▶ _Exercise directions_: Which lines of the records contain the word "plastic"? Show each of them.

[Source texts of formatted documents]
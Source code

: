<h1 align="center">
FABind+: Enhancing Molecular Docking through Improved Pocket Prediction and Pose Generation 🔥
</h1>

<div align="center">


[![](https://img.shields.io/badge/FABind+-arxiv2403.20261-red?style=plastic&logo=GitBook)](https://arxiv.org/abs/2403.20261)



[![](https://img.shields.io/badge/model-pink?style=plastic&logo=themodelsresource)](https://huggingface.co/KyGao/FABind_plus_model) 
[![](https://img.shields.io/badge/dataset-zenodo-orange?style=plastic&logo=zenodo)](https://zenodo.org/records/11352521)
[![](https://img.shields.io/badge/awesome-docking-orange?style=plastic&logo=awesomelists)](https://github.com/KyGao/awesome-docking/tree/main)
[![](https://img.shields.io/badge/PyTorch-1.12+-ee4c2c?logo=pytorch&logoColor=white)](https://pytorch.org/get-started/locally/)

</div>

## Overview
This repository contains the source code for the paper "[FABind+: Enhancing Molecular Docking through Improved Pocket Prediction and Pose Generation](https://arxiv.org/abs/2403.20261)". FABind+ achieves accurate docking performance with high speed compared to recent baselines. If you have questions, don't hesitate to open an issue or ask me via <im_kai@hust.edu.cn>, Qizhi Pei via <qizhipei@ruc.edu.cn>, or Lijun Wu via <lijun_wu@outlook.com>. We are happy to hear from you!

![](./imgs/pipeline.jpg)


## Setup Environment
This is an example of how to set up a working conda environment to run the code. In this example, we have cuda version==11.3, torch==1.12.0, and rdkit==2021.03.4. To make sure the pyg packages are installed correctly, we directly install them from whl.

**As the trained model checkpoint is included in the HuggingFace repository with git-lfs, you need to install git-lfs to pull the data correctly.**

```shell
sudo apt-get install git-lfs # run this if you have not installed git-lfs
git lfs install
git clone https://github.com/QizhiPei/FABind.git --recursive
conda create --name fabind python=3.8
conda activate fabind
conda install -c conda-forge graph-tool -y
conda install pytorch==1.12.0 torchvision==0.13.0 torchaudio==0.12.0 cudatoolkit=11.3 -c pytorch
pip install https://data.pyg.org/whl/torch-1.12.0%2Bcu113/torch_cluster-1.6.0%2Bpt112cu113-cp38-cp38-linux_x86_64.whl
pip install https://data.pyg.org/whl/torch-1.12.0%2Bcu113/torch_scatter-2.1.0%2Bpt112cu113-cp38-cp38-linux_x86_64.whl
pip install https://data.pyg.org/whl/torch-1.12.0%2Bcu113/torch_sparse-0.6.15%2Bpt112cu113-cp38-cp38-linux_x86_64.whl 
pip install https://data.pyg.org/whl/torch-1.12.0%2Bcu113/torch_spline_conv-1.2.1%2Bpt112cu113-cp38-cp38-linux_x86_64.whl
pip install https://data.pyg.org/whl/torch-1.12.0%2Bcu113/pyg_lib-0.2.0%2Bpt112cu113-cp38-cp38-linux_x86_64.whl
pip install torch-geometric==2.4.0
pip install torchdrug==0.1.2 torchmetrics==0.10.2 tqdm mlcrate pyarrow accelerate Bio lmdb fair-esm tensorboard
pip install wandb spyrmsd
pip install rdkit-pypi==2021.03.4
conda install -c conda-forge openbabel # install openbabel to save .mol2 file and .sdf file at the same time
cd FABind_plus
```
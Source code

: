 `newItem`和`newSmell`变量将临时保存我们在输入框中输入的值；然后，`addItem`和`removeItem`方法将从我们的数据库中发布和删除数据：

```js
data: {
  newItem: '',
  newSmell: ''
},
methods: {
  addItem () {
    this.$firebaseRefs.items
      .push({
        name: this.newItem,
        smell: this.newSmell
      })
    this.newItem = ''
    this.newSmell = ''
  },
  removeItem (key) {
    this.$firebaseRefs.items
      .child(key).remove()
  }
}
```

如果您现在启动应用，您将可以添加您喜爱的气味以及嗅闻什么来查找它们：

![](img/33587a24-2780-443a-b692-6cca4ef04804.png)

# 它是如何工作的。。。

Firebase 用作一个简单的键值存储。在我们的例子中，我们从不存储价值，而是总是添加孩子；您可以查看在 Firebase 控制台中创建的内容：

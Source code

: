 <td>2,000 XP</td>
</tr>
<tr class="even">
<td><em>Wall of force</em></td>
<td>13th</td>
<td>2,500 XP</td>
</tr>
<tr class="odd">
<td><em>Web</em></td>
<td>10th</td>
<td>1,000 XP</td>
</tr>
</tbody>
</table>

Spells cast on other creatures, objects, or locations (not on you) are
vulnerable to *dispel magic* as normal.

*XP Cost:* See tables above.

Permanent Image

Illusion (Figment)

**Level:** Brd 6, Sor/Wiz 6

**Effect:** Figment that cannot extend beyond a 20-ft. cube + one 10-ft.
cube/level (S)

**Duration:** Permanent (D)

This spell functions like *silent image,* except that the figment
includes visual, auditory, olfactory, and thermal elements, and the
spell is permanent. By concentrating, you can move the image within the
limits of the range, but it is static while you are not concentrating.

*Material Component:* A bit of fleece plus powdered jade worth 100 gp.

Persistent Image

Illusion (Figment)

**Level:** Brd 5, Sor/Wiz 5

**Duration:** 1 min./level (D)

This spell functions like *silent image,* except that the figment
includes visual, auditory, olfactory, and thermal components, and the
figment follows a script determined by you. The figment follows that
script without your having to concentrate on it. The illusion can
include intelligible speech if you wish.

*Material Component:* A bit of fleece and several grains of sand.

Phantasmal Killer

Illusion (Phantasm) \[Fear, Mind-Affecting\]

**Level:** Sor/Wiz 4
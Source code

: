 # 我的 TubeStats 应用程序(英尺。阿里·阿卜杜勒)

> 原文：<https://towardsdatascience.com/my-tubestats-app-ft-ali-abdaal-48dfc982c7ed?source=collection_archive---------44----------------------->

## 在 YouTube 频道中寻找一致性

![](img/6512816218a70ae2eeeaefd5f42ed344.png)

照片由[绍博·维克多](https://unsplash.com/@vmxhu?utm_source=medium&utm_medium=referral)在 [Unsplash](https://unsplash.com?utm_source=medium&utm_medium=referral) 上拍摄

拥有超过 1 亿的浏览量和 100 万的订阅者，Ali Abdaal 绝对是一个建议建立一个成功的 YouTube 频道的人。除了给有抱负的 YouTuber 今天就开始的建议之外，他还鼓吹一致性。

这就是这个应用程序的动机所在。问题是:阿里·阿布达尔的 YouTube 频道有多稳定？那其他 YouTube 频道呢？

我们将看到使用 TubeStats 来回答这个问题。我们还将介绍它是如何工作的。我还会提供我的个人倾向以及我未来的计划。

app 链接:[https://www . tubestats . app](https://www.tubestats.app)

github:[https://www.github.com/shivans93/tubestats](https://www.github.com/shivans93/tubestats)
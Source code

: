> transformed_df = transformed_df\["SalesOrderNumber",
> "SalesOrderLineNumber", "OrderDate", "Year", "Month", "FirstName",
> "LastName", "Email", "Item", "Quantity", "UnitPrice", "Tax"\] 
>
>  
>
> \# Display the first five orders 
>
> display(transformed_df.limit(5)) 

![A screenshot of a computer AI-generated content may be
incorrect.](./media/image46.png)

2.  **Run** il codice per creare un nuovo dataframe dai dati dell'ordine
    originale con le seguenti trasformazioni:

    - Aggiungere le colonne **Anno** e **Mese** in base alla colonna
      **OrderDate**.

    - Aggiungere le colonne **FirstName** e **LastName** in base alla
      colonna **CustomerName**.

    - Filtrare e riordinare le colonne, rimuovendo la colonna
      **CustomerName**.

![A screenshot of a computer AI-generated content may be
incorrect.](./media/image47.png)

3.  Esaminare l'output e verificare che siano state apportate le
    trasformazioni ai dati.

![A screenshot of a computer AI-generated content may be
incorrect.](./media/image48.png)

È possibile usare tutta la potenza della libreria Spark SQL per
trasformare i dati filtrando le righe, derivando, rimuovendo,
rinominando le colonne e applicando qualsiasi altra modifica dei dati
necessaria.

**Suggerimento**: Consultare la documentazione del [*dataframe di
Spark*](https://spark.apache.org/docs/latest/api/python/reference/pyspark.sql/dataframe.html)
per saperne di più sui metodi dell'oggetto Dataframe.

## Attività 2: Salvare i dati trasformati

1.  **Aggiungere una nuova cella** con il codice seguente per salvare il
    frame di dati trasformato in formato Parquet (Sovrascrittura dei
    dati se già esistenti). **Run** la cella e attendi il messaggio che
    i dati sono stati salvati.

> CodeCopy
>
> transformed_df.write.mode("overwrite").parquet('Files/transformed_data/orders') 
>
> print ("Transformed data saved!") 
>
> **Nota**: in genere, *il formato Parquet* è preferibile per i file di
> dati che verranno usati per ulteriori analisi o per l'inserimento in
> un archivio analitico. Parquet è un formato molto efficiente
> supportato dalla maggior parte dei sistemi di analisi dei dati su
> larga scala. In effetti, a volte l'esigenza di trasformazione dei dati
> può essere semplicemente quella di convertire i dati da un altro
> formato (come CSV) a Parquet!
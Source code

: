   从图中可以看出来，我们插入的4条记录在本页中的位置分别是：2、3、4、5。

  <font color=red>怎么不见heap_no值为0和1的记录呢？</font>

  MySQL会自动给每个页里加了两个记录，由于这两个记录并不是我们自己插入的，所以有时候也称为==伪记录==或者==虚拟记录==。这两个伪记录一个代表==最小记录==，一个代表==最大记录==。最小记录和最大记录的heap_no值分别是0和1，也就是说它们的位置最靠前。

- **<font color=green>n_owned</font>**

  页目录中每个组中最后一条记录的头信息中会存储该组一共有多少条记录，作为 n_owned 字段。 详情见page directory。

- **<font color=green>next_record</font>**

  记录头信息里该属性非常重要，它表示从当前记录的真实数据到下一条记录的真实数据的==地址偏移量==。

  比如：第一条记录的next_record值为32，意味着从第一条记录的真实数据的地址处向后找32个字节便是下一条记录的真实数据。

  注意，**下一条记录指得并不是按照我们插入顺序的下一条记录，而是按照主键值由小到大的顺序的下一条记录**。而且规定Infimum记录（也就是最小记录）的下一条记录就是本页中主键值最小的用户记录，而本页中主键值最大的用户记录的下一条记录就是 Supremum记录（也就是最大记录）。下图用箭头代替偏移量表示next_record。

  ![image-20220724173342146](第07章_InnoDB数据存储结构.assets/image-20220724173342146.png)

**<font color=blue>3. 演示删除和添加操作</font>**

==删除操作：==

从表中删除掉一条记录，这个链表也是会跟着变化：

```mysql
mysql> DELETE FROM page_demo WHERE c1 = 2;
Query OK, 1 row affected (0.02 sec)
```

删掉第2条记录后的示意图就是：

▶ _Your solution_:
[![](https://img.shields.io/badge/FABind+-arxiv2403.20261-red?style=plastic&logo=GitBook)](https://arxiv.org/abs/2403.20261)
[![](https://img.shields.io/badge/model-pink?style=plastic&logo=themodelsresource)](https://huggingface.co/KyGao/FABind_plus_model) 
[![](https://img.shields.io/badge/dataset-zenodo-orange?style=plastic&logo=zenodo)](https://zenodo.org/records/11352521)
[![](https://img.shields.io/badge/awesome-docking-orange?style=plastic&logo=awesomelists)](https://github.com/KyGao/awesome-docking/tree/main)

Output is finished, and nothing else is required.